The problem:
What is needed is each line of the data below that holds the string "свойств".

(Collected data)
BEGIN

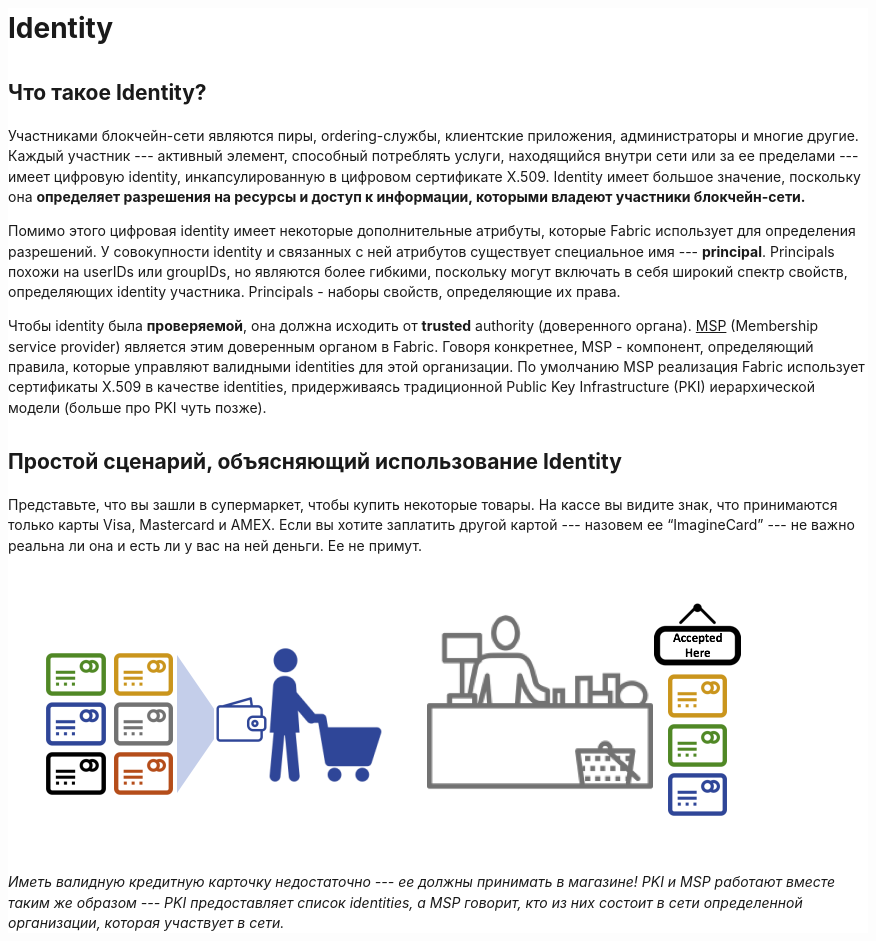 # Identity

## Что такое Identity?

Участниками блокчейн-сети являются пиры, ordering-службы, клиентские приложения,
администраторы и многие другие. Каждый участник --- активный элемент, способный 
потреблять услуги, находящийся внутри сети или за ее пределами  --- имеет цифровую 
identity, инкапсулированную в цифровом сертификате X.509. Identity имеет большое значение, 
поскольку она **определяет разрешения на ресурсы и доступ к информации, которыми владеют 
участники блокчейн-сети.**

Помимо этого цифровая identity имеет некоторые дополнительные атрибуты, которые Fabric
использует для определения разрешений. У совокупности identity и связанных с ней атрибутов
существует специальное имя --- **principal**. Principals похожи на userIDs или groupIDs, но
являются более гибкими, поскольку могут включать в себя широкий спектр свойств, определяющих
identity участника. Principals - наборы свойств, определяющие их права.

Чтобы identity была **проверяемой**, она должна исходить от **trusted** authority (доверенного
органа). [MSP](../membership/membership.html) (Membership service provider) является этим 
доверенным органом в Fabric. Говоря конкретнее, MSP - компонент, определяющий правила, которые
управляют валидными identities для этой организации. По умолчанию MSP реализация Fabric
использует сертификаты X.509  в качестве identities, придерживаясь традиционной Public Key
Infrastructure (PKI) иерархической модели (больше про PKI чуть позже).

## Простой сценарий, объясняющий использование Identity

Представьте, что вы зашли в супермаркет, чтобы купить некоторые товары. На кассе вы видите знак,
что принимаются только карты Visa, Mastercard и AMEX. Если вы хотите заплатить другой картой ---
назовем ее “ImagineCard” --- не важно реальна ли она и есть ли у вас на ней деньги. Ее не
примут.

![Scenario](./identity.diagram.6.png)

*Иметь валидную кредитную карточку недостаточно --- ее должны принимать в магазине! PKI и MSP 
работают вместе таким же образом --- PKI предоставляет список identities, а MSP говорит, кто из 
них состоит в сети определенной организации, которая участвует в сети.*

END
BEGIN

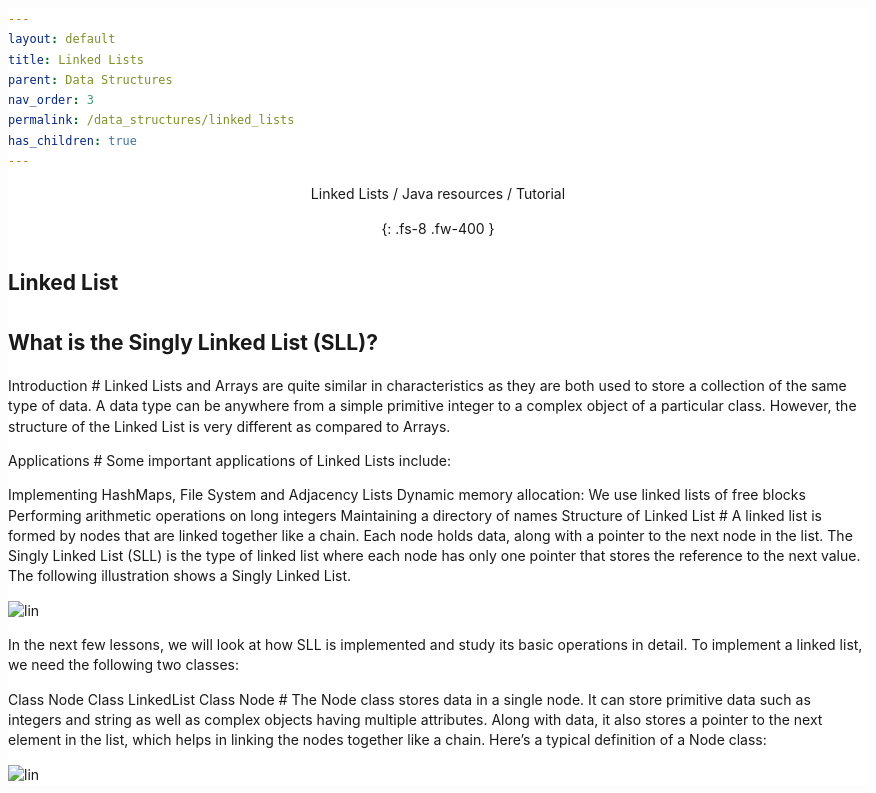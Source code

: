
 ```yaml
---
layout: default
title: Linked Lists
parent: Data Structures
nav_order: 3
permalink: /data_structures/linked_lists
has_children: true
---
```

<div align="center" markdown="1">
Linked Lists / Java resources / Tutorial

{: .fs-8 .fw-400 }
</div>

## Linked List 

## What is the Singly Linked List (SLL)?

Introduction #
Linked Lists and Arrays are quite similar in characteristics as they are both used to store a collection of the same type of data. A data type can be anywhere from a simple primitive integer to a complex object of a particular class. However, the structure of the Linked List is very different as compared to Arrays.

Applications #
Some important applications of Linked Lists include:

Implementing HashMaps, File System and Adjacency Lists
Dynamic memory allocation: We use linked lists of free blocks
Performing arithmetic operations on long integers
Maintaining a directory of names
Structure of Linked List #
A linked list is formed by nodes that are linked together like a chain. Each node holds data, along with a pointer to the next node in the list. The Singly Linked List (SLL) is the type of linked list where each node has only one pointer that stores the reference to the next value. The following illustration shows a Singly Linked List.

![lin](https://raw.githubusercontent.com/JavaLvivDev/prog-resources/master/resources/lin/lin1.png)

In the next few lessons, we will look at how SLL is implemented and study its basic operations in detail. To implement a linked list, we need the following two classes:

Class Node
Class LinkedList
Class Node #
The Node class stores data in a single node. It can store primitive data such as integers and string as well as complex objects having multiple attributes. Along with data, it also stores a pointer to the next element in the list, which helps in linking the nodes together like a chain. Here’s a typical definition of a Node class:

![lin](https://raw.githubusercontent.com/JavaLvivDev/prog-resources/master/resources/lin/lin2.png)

END
BEGIN

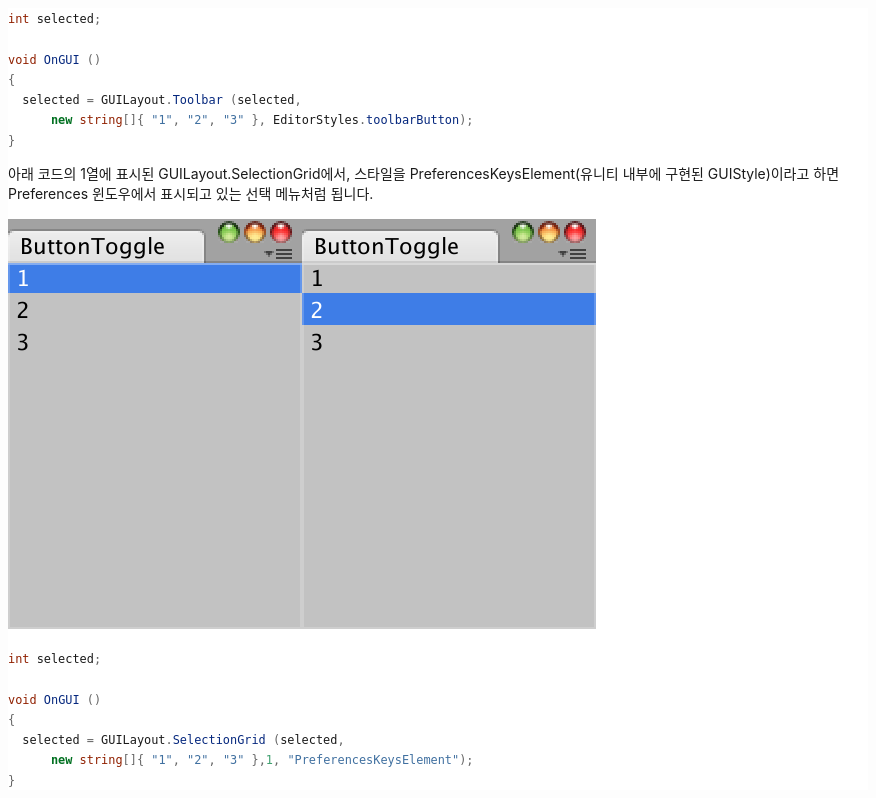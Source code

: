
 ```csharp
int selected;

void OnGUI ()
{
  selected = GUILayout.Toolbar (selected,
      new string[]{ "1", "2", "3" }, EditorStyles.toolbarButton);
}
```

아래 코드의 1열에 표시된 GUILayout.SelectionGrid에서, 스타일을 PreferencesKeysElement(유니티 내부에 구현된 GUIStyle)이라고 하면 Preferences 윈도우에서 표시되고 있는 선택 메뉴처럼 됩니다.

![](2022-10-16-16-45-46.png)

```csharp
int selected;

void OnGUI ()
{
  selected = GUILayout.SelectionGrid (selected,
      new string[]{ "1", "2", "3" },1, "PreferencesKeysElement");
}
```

END

Solution for this task:
являются более гибкими, поскольку могут включать в себя широкий спектр свойств, определяющих
identity участника. Principals - наборы свойств, определяющие их права.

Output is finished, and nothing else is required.